6 Comments on “3-day healthy eating reboot: how to remind your palette what your body really loves!”

  1. As much as I love fruits and veggies, too, I’m still guilty of slipping into junk food binges. I feel like I have to eat chocolate a few times a week just to stay sane. I tell myself dark chocolate is full of antioxidants so it’s not that bad 🙂 I’m so envious of that smoothie you mentioned. I need to invest in a better blender so I can enjoy homemade smoothies more often!

    • I use a $20 blender from Benny’s. Admittedly, it’s much slower than a Vitamix to get to a very smooth consistency, but it gets there. And the extra 2-3 minutes is so worth the nutritional benefits. Make dark chocolate covered fruit and enjoy the best of both worlds. I like to sweeten with raw agave nectar or maple syrup instead of refined sugars. And you’re right – dark chocolate really is full of antioxidants.

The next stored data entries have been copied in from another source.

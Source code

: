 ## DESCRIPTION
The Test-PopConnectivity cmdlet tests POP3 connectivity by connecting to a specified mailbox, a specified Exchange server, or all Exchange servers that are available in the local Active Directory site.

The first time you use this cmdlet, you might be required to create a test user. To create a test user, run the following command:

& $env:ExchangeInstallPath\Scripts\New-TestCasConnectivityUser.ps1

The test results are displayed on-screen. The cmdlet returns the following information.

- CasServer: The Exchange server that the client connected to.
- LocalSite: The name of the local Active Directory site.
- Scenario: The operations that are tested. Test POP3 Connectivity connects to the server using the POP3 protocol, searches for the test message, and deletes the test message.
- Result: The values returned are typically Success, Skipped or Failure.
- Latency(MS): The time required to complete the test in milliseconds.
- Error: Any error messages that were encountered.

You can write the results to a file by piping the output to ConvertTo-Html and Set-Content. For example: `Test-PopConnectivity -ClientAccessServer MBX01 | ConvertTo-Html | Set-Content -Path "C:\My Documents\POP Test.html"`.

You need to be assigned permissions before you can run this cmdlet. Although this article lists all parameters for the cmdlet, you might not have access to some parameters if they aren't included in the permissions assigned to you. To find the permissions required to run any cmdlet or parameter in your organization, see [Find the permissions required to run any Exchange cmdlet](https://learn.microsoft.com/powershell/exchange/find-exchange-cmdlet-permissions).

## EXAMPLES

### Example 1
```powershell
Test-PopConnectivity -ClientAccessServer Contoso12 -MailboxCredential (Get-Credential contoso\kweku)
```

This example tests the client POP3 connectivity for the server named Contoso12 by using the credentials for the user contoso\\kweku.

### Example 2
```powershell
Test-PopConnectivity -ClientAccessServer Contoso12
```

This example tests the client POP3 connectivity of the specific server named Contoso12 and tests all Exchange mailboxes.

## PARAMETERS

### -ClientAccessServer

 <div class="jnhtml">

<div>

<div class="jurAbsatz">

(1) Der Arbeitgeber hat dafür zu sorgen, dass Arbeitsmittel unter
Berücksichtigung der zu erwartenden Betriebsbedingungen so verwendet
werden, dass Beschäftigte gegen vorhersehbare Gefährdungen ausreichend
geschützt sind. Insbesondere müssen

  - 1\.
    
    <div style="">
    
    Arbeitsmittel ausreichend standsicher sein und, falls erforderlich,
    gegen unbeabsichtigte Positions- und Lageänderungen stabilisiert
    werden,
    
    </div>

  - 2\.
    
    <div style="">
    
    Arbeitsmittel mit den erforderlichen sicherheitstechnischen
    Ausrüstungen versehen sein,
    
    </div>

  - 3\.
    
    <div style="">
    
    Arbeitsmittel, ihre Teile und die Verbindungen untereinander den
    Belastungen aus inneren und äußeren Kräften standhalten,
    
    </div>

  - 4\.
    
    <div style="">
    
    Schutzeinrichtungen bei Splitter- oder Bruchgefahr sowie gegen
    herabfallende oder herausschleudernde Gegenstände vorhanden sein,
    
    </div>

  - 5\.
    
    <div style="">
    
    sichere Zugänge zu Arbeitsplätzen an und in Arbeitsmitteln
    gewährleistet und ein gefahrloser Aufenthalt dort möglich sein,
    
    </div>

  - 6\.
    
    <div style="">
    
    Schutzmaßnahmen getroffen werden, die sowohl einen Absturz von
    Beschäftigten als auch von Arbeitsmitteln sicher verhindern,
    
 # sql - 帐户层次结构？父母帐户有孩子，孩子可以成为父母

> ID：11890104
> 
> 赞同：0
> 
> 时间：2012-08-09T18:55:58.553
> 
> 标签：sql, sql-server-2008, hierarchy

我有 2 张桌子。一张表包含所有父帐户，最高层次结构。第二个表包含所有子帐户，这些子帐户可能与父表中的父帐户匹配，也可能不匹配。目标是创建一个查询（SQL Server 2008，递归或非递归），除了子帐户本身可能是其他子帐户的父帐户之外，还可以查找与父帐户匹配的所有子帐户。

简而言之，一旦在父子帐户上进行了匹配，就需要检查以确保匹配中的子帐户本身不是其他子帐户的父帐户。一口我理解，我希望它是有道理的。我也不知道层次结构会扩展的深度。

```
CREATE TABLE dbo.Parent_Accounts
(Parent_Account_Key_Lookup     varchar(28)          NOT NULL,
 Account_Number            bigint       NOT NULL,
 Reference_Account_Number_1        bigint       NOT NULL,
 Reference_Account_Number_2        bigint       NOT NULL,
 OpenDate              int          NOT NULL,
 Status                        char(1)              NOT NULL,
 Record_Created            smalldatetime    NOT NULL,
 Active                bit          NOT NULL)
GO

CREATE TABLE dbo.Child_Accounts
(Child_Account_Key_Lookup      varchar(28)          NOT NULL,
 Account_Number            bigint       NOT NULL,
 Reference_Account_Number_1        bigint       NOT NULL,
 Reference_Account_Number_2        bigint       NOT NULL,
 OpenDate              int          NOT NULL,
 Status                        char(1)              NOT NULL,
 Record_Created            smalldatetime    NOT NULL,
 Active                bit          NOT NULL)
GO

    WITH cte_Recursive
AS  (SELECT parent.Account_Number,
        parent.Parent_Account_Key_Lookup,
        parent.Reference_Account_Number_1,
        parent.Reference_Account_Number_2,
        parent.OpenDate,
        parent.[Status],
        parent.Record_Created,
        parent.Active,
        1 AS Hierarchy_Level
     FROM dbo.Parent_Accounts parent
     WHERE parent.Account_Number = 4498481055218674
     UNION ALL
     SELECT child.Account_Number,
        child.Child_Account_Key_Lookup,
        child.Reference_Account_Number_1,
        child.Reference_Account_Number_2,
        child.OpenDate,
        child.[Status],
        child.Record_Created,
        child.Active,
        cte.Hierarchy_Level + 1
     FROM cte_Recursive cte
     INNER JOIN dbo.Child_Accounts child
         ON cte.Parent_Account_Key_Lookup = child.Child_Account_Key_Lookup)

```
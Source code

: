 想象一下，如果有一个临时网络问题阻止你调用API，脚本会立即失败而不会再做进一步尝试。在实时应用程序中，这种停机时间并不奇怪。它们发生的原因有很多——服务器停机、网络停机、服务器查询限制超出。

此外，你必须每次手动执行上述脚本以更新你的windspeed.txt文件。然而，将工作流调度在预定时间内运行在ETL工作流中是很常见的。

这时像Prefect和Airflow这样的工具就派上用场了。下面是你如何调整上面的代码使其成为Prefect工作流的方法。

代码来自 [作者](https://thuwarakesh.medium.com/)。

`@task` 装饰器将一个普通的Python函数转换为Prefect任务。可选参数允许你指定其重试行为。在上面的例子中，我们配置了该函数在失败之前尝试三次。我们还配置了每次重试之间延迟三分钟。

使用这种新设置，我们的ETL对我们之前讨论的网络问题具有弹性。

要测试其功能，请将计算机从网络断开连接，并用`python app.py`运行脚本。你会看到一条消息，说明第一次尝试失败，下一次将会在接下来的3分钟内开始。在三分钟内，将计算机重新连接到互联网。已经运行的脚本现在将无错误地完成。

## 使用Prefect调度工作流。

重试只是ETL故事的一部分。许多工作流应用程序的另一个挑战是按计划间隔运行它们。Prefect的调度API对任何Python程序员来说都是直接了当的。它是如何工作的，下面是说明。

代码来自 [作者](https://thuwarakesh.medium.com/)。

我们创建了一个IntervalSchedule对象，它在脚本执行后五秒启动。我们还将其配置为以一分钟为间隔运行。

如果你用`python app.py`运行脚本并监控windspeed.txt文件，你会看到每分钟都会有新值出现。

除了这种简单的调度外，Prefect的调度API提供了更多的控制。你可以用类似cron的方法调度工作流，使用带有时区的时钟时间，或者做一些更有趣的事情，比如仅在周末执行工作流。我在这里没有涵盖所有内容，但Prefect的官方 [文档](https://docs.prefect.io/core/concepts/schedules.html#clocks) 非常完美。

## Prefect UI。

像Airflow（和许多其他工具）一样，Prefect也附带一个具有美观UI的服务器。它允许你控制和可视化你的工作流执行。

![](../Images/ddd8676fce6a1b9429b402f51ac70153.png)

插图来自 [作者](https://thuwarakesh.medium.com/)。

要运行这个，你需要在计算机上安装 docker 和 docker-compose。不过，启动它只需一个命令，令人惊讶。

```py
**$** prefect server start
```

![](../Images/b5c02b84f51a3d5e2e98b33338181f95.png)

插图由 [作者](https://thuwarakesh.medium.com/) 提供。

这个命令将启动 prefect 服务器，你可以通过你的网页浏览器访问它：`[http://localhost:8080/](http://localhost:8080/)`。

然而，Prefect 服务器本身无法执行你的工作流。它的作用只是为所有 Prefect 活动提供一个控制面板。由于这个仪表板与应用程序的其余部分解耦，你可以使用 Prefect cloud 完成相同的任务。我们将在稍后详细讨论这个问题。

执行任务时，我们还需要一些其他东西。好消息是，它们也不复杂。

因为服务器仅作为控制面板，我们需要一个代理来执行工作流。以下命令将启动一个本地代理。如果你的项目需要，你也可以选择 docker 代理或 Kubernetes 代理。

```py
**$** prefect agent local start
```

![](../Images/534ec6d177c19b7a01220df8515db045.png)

Mmm…so much talk about chocolate on this blog…must go forage…

  2. BalanceDeb says:

    I’ve been thinking about this often since the holidays. I LOVE chocolate and bread. They are the hardest things for me to give up. When I changed my nutritional habits last summer, I broke my addiction to chocolate and white flour. Then over the holidays I had a few chocolates here and there, some bread and pasta etc. Now, I’m craving them all the time again. I’ve been weaning myself back off.

    I totally understand what you’re saying though about adjusting your cravings. It seems crazy, but when I don’t eat junk food–I don’t crave it. Then, when I start to eat a little bit, I want it all the time. Talk about addiction!

    Thanks for sharing. It’s nice to know you feel the same way!

    • Yes! You said it, my friend. That’s exactly how it is. Once you’re off the wagon, it’s so easy to get covered in chocolate… err.. mud? Ha. Seriously though. The addictions we’ve formed to food is so unfortunate. But it’s good to see so many people, like yourself, paying attention to the different types of foods and affects on your body. Spread the word: eat more plants!

  3. madamesaslow says:

    New habits are hard, but it is always easier to add something (like veggies) than to take away (like cake!). And hopefully I might just fill up on veggies and not want more than a bite of cake…. maybe… someday…. I still want it, I just don’t have more right now (when I can help it…) I’ve been writing down everything I eat for my personal trainer and its an interesting process, to see what exactly I eat.

    • I’m a big fan of the food journal. Accountability is so key, and sometimes our willpower makes it seem like we shouldn’t be accountable to ourselves either. It is SO hard to give up the bad stuff. If you used to eat cake 7 days a week and now only eat it 4, hey! That’s still an improvement. 😉 I find whole grain or raw desserts to be especially rich and satisfying, and even if they are high in calories, at least they’re all nutrient-dense calories. Thanks for your comment, and good luck!